_STORED DATA_
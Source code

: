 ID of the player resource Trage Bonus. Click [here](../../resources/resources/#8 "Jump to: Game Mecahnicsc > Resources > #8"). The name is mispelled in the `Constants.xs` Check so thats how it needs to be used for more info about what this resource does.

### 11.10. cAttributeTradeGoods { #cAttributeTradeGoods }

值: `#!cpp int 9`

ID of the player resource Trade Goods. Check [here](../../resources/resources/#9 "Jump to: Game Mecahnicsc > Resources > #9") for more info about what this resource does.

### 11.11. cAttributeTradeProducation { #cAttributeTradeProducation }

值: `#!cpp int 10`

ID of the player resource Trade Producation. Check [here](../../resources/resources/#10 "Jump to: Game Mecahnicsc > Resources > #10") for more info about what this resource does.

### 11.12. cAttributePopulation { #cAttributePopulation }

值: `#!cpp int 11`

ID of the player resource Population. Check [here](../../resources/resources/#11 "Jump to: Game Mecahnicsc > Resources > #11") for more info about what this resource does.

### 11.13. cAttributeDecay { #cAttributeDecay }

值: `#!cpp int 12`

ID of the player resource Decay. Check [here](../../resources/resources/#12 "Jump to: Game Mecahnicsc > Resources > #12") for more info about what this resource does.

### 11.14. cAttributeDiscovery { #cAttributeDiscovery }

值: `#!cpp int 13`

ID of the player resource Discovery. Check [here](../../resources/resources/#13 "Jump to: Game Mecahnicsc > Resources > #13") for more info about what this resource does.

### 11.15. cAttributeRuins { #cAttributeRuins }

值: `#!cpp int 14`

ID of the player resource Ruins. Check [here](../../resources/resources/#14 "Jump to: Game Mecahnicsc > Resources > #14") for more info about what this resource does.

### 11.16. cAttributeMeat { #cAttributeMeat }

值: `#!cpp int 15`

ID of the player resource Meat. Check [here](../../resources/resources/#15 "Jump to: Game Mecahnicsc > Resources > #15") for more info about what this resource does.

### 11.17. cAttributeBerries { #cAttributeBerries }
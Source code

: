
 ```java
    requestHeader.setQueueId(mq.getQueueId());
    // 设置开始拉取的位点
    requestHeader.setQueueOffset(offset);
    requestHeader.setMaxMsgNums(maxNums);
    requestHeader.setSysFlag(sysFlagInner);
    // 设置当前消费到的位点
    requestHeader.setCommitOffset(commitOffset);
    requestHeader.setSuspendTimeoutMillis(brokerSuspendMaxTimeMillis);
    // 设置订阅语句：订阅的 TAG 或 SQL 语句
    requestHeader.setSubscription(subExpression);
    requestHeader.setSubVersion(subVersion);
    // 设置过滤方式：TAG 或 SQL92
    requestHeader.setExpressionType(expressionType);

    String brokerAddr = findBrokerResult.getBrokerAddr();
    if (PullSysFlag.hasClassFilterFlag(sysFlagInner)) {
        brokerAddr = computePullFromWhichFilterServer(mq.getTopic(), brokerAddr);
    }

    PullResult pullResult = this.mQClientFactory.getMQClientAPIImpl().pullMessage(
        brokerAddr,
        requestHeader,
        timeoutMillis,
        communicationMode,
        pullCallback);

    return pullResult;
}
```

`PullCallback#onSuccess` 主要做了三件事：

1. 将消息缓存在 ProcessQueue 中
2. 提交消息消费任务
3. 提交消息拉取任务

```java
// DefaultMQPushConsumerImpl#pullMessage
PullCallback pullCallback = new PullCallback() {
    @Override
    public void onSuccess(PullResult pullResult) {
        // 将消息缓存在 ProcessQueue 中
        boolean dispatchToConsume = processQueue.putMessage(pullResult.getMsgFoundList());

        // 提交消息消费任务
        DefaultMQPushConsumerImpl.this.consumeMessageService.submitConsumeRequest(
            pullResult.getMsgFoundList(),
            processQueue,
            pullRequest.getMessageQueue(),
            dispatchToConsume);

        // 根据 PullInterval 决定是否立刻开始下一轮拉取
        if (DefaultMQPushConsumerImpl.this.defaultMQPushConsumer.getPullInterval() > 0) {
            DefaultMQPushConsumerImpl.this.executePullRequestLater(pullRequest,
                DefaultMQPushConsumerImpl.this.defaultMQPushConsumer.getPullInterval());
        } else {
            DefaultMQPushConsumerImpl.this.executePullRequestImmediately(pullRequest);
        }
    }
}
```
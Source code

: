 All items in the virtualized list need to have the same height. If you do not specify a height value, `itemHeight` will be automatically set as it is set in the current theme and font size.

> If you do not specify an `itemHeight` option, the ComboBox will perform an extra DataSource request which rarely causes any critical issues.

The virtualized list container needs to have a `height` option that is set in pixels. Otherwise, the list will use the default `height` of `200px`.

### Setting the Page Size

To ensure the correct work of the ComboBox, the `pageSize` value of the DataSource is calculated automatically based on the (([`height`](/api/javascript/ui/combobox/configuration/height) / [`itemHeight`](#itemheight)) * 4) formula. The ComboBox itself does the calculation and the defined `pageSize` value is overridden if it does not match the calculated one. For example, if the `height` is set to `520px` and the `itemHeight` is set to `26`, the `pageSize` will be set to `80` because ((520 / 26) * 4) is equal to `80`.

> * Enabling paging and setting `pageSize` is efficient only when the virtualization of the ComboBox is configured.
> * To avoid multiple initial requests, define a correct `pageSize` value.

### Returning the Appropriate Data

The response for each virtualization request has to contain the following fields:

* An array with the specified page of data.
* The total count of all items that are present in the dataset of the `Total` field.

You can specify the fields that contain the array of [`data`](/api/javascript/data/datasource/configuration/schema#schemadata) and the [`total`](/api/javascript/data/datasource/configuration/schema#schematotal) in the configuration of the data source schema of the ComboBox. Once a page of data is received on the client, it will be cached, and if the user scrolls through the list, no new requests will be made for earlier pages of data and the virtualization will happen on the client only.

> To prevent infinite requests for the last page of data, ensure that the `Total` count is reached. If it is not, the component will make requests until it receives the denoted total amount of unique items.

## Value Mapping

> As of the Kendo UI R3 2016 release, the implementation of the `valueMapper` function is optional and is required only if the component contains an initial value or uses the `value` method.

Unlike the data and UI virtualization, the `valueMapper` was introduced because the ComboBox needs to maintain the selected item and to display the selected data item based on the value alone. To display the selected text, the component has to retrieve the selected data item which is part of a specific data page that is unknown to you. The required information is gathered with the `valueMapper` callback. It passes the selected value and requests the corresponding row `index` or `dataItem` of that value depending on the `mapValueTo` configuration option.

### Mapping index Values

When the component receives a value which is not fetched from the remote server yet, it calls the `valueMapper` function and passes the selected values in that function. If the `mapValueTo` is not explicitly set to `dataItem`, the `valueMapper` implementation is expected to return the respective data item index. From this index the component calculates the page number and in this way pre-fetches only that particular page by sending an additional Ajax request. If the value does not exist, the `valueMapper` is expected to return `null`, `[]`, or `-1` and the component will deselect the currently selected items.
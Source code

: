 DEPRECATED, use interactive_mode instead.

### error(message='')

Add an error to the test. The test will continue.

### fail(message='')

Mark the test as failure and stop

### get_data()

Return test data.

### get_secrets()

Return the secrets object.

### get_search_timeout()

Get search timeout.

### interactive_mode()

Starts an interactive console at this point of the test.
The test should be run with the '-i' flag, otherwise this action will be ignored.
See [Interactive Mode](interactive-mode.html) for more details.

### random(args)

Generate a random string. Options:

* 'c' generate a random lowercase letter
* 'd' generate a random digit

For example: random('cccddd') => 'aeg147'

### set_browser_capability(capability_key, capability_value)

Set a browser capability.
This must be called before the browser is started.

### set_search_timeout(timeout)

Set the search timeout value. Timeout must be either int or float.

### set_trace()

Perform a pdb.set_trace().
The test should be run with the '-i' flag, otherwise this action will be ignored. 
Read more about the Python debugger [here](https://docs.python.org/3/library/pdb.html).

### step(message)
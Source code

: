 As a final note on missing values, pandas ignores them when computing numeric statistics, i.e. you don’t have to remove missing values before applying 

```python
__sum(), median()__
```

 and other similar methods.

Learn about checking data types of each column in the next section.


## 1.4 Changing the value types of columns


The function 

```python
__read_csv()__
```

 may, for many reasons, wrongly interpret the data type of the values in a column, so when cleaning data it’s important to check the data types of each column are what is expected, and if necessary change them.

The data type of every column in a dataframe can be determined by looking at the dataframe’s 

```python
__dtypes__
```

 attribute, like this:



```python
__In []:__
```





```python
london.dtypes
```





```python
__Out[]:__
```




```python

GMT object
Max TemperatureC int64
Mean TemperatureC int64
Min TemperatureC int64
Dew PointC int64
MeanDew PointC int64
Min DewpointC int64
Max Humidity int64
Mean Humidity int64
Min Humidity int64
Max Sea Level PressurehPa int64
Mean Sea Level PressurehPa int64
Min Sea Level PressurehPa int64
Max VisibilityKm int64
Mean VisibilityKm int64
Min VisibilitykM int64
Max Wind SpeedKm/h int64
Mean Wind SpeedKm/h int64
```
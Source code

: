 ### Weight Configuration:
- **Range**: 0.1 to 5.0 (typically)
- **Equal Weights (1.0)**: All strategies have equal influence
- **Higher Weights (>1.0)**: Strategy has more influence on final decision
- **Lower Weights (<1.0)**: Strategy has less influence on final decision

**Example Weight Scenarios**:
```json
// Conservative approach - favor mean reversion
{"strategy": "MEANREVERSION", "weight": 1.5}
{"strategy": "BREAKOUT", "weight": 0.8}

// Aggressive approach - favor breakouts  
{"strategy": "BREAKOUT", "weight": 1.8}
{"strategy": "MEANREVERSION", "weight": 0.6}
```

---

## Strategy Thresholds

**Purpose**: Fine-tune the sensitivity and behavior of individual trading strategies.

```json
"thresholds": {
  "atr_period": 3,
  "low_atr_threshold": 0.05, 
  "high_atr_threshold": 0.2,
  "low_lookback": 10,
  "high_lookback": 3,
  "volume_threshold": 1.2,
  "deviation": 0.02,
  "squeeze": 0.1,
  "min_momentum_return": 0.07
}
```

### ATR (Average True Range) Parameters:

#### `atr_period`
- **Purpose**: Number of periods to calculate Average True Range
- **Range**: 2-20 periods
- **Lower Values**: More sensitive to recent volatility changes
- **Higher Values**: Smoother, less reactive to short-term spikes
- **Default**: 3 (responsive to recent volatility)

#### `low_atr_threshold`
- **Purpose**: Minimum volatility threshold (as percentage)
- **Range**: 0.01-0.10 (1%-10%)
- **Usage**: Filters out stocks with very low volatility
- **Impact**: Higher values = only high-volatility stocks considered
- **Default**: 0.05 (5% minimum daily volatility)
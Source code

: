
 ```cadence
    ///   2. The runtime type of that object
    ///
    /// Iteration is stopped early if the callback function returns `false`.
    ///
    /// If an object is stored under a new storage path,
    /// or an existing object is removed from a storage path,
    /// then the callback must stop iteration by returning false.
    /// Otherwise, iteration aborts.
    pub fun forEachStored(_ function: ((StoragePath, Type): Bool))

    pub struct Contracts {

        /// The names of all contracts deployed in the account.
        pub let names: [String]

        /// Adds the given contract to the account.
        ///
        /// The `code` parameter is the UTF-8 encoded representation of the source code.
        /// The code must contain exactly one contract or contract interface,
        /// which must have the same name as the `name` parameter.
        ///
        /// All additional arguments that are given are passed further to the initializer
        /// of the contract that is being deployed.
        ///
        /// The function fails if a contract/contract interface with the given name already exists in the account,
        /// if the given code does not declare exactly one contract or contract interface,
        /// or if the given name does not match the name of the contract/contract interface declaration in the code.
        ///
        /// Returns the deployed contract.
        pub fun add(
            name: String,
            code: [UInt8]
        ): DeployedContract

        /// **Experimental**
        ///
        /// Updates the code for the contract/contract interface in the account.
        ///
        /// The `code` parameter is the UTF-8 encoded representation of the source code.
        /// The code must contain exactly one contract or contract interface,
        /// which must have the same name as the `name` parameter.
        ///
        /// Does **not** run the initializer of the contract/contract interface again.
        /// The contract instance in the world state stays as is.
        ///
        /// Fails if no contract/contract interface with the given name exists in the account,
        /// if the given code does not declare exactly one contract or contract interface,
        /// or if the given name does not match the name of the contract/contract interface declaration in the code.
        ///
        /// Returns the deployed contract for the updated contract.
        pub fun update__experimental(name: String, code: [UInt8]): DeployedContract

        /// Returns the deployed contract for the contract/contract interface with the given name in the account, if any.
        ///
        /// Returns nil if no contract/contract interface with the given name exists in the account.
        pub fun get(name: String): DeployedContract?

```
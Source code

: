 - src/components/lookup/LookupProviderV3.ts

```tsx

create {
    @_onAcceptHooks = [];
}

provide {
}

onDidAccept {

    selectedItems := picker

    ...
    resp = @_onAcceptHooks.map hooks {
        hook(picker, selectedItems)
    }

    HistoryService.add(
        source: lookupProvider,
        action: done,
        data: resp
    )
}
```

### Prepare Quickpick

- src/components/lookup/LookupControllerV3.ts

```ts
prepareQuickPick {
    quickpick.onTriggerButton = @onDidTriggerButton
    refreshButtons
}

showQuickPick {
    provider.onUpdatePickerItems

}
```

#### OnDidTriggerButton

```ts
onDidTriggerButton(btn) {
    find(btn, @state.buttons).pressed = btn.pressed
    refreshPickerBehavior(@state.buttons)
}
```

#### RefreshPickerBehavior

_EXERCISE REQUIREMENTS_
Every line containing the string "dispatchToConsume" in the entries should be counted; give the resulting number and nothing else.

_ANSWER BELOW_
2